→ **TASK DESCRIPTION**
The copy you give must match the lines from the top of the data through the line containing "Definition at line 13" exactly, and it must hold no pictures.

→ **ENTRIES SUPPLIED**
────────────────

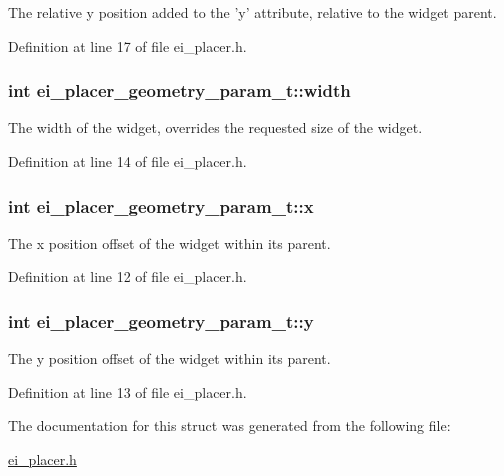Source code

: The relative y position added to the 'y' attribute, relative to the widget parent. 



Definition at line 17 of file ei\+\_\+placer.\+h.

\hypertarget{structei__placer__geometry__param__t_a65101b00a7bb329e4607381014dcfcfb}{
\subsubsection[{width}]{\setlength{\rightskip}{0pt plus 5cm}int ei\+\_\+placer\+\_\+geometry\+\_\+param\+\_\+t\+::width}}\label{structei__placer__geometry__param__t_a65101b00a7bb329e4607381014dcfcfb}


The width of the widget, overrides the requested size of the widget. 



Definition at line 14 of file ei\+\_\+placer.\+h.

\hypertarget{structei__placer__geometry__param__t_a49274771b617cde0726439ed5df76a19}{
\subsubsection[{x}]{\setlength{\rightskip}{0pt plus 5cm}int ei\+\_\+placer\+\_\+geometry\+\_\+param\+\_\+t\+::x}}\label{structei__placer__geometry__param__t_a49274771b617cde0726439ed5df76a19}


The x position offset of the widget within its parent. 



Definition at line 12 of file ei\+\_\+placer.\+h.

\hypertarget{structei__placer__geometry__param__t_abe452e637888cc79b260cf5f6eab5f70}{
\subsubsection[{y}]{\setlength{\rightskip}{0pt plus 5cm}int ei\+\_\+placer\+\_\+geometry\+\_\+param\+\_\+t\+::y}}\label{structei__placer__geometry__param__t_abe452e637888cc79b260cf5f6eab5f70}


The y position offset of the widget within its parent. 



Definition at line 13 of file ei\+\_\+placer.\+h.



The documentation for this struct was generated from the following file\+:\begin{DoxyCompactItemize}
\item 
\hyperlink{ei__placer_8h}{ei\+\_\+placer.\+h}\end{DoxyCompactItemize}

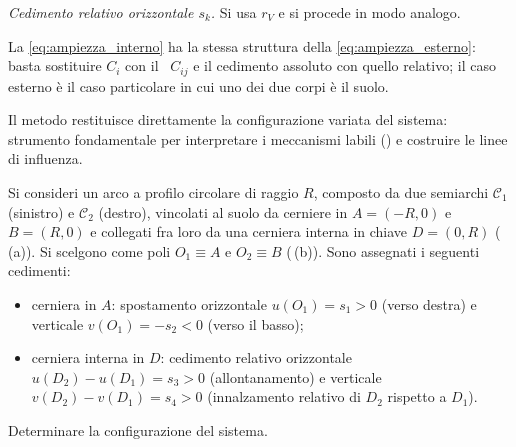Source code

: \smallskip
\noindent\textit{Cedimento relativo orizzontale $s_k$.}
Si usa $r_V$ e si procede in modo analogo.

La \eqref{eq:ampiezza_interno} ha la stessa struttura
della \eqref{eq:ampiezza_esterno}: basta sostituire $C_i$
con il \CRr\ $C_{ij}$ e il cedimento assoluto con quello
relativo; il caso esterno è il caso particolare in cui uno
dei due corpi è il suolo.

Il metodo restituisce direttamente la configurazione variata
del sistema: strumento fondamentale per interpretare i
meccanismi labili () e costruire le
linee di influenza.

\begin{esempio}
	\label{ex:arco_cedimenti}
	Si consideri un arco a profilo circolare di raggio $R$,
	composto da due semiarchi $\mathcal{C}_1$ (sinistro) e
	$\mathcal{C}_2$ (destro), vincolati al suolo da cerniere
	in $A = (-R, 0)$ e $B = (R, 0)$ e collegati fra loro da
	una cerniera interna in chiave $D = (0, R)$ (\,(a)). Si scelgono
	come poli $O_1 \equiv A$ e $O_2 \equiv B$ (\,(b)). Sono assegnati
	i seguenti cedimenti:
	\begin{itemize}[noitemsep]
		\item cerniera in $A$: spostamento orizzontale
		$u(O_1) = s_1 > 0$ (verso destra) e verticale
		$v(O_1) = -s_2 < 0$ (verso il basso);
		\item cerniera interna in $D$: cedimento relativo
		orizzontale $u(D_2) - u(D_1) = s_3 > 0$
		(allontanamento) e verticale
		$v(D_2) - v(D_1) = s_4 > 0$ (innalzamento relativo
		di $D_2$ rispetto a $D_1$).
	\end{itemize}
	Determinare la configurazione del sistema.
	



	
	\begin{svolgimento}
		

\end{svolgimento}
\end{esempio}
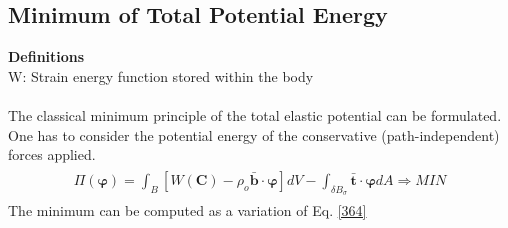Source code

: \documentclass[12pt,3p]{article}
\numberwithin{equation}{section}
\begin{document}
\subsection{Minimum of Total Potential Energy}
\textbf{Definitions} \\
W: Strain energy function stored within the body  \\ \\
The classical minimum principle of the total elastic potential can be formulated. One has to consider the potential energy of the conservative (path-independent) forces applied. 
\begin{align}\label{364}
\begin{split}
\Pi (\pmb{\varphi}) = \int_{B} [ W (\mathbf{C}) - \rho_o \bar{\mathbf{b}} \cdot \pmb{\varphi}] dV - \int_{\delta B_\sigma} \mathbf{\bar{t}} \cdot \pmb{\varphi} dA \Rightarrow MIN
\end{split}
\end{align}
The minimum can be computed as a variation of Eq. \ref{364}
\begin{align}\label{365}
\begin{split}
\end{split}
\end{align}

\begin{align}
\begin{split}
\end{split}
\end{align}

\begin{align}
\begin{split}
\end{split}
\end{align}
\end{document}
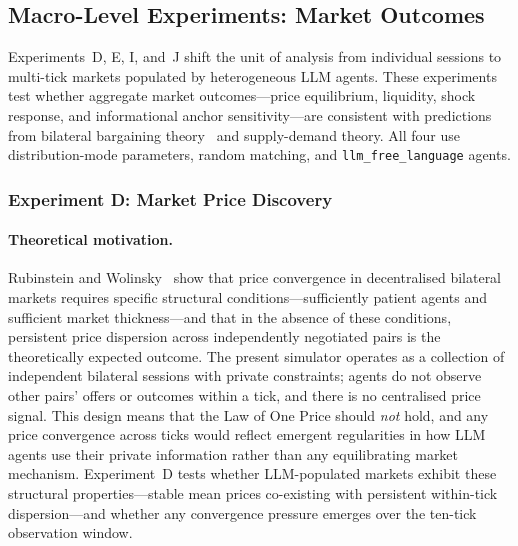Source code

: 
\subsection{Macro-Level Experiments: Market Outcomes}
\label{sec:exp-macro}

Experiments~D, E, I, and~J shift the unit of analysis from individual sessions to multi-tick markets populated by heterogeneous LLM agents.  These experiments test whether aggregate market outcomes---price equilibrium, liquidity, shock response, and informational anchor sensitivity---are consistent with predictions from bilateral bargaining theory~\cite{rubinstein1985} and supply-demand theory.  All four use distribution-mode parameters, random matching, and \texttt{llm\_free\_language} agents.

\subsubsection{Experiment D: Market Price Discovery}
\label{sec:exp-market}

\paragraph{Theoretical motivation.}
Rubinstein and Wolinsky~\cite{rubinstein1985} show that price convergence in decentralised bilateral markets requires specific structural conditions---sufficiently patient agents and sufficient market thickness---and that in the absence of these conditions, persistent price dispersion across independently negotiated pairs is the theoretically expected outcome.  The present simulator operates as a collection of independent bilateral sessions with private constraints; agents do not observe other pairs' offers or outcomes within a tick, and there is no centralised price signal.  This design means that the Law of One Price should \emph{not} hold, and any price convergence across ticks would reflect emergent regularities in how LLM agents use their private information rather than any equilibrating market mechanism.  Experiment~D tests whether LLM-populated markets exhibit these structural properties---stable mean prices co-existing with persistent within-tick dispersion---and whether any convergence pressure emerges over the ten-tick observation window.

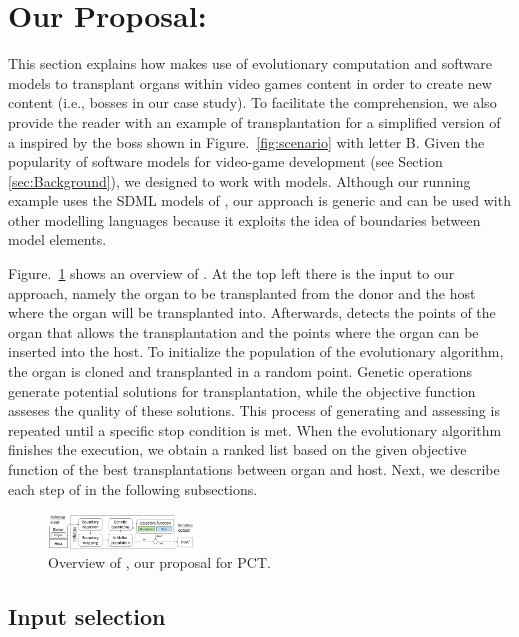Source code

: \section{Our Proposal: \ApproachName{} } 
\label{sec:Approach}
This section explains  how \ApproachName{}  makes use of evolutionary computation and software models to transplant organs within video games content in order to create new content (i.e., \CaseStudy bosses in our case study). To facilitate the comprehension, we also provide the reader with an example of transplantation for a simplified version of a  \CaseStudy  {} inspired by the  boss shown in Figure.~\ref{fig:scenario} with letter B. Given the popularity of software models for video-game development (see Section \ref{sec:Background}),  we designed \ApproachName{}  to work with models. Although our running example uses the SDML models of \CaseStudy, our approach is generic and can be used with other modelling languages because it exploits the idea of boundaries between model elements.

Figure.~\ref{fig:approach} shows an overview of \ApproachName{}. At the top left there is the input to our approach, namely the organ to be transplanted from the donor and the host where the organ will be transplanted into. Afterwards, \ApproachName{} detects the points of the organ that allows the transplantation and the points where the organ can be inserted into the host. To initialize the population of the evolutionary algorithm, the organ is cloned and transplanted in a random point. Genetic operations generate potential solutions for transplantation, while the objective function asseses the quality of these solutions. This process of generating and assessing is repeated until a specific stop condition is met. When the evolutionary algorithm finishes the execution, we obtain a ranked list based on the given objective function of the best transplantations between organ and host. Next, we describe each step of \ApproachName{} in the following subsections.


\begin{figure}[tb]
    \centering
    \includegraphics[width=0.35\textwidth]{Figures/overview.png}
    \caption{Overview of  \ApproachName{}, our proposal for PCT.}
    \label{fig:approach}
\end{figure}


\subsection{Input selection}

────────────────

→ **SOLUTION FOR THIS TASK**
Source code

: The relative y position added to the 'y' attribute, relative to the widget parent. 



Definition at line 17 of file ei\+\_\+placer.\+h.

\hypertarget{structei__placer__geometry__param__t_a65101b00a7bb329e4607381014dcfcfb}{
\subsubsection[{width}]{\setlength{\rightskip}{0pt plus 5cm}int ei\+\_\+placer\+\_\+geometry\+\_\+param\+\_\+t\+::width}}\label{structei__placer__geometry__param__t_a65101b00a7bb329e4607381014dcfcfb}


The width of the widget, overrides the requested size of the widget. 



Definition at line 14 of file ei\+\_\+placer.\+h.

\hypertarget{structei__placer__geometry__param__t_a49274771b617cde0726439ed5df76a19}{
\subsubsection[{x}]{\setlength{\rightskip}{0pt plus 5cm}int ei\+\_\+placer\+\_\+geometry\+\_\+param\+\_\+t\+::x}}\label{structei__placer__geometry__param__t_a49274771b617cde0726439ed5df76a19}


The x position offset of the widget within its parent. 



Definition at line 12 of file ei\+\_\+placer.\+h.

\hypertarget{structei__placer__geometry__param__t_abe452e637888cc79b260cf5f6eab5f70}{
\subsubsection[{y}]{\setlength{\rightskip}{0pt plus 5cm}int ei\+\_\+placer\+\_\+geometry\+\_\+param\+\_\+t\+::y}}\label{structei__placer__geometry__param__t_abe452e637888cc79b260cf5f6eab5f70}


The y position offset of the widget within its parent. 



Definition at line 13 of file ei\+\_\+placer.\+h.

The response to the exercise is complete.